[WORK TASK]: From the entries below, output the line with "arr2 should be the last five numbers of arr" and each following line up to and including the line with "### 7. Gettin’ Cozy", exactly as written.

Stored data
════════
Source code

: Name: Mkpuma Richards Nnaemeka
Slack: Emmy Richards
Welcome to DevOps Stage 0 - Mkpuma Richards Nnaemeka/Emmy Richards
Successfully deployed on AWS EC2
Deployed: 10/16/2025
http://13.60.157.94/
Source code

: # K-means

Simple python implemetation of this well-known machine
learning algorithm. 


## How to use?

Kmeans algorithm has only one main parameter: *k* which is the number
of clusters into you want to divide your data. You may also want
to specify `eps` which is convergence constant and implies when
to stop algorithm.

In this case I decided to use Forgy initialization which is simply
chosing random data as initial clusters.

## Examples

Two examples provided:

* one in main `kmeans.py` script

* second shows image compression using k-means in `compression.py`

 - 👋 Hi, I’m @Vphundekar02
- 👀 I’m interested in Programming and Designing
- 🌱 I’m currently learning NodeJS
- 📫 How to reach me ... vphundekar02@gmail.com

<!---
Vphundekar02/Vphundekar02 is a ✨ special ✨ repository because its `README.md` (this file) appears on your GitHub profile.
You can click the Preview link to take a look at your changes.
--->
════════
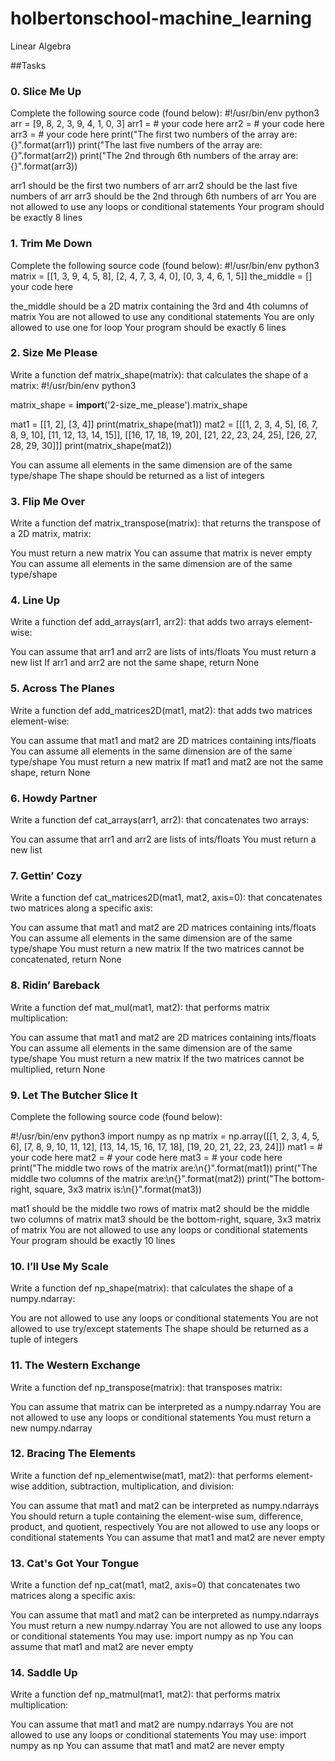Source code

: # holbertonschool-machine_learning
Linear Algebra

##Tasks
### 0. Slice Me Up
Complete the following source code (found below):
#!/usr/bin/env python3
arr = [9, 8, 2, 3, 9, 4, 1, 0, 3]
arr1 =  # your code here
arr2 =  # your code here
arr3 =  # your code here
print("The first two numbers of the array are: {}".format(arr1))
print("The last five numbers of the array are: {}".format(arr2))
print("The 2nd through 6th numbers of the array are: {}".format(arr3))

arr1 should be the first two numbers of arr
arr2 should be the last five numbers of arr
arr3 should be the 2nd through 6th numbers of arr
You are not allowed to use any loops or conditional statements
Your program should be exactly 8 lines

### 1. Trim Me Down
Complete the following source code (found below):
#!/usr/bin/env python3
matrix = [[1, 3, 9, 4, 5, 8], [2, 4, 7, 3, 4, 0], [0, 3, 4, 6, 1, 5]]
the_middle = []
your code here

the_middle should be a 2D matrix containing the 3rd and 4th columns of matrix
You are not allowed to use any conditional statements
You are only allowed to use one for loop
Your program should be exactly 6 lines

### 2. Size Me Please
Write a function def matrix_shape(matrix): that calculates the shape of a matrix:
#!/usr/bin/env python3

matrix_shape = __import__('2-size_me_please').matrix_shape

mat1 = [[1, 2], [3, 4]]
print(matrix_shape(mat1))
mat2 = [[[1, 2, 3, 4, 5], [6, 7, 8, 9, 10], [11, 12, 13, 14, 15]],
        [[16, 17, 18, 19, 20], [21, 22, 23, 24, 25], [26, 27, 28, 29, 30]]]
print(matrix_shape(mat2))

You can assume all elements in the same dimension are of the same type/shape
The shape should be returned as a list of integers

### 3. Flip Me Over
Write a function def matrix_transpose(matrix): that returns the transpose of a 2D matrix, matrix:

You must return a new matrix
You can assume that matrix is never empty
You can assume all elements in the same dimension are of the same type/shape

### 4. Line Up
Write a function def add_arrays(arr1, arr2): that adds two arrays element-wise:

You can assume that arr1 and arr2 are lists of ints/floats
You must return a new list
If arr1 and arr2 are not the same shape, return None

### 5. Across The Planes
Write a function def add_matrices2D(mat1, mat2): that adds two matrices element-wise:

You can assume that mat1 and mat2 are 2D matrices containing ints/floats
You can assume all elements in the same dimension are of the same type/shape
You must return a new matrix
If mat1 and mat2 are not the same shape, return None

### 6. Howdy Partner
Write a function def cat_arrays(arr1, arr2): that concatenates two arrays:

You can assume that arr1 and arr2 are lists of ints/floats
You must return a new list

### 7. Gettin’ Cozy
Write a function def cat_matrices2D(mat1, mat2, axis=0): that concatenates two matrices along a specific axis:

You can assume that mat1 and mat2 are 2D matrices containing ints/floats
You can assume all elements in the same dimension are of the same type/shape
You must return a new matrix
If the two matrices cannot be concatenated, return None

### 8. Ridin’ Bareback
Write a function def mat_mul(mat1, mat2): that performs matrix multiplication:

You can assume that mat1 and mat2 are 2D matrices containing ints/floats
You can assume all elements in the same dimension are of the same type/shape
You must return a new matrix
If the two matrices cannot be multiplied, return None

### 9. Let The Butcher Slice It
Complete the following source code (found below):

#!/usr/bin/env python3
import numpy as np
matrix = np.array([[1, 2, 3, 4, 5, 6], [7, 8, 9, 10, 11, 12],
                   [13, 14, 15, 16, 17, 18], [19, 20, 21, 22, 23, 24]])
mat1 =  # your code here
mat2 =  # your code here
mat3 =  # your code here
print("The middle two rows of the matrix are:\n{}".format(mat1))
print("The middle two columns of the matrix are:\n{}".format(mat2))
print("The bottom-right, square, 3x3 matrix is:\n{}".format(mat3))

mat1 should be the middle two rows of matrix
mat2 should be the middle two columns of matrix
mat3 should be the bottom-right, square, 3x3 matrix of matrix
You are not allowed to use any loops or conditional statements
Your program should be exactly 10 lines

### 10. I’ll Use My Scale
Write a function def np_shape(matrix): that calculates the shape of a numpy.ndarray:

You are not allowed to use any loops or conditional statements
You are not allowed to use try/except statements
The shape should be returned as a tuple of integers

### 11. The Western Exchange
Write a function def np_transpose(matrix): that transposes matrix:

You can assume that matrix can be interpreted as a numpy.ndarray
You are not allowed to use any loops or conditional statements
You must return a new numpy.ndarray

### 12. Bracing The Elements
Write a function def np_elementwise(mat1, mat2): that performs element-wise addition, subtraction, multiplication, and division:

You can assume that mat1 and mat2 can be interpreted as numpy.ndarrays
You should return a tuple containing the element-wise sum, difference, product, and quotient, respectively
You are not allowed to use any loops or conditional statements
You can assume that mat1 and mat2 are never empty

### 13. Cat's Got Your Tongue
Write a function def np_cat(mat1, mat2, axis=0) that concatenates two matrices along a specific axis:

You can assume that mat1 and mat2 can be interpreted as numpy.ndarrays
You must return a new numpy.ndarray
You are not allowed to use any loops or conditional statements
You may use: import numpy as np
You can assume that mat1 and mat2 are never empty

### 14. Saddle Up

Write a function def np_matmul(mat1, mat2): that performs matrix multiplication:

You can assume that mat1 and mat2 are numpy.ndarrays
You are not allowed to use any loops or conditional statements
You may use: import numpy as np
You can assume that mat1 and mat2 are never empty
════════
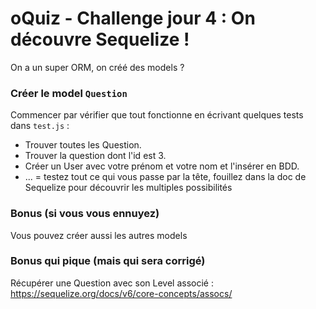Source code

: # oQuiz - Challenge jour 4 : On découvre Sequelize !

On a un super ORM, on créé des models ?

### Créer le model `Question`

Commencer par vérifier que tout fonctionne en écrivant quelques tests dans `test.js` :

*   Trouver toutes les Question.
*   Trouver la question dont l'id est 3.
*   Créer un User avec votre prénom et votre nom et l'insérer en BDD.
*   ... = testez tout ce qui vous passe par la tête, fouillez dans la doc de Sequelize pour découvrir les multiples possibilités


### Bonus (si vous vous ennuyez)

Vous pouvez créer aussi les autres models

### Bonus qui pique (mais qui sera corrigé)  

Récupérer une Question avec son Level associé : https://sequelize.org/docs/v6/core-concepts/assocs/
════════
[TASK RESPONSE]:
arr2 should be the last five numbers of arr
arr3 should be the 2nd through 6th numbers of arr
You are not allowed to use any loops or conditional statements
Your program should be exactly 8 lines

### 1. Trim Me Down
Complete the following source code (found below):
#!/usr/bin/env python3
matrix = [[1, 3, 9, 4, 5, 8], [2, 4, 7, 3, 4, 0], [0, 3, 4, 6, 1, 5]]
the_middle = []
your code here

the_middle should be a 2D matrix containing the 3rd and 4th columns of matrix
You are not allowed to use any conditional statements
You are only allowed to use one for loop
Your program should be exactly 6 lines

### 2. Size Me Please
Write a function def matrix_shape(matrix): that calculates the shape of a matrix:
#!/usr/bin/env python3

matrix_shape = __import__('2-size_me_please').matrix_shape

mat1 = [[1, 2], [3, 4]]
print(matrix_shape(mat1))
mat2 = [[[1, 2, 3, 4, 5], [6, 7, 8, 9, 10], [11, 12, 13, 14, 15]],
        [[16, 17, 18, 19, 20], [21, 22, 23, 24, 25], [26, 27, 28, 29, 30]]]
print(matrix_shape(mat2))

You can assume all elements in the same dimension are of the same type/shape
The shape should be returned as a list of integers

### 3. Flip Me Over
Write a function def matrix_transpose(matrix): that returns the transpose of a 2D matrix, matrix:

You must return a new matrix
You can assume that matrix is never empty
You can assume all elements in the same dimension are of the same type/shape

### 4. Line Up
Write a function def add_arrays(arr1, arr2): that adds two arrays element-wise:

You can assume that arr1 and arr2 are lists of ints/floats
You must return a new list
If arr1 and arr2 are not the same shape, return None

### 5. Across The Planes
Write a function def add_matrices2D(mat1, mat2): that adds two matrices element-wise:

You can assume that mat1 and mat2 are 2D matrices containing ints/floats
You can assume all elements in the same dimension are of the same type/shape
You must return a new matrix
If mat1 and mat2 are not the same shape, return None

### 6. Howdy Partner
Write a function def cat_arrays(arr1, arr2): that concatenates two arrays:

You can assume that arr1 and arr2 are lists of ints/floats
You must return a new list

### 7. Gettin’ Cozy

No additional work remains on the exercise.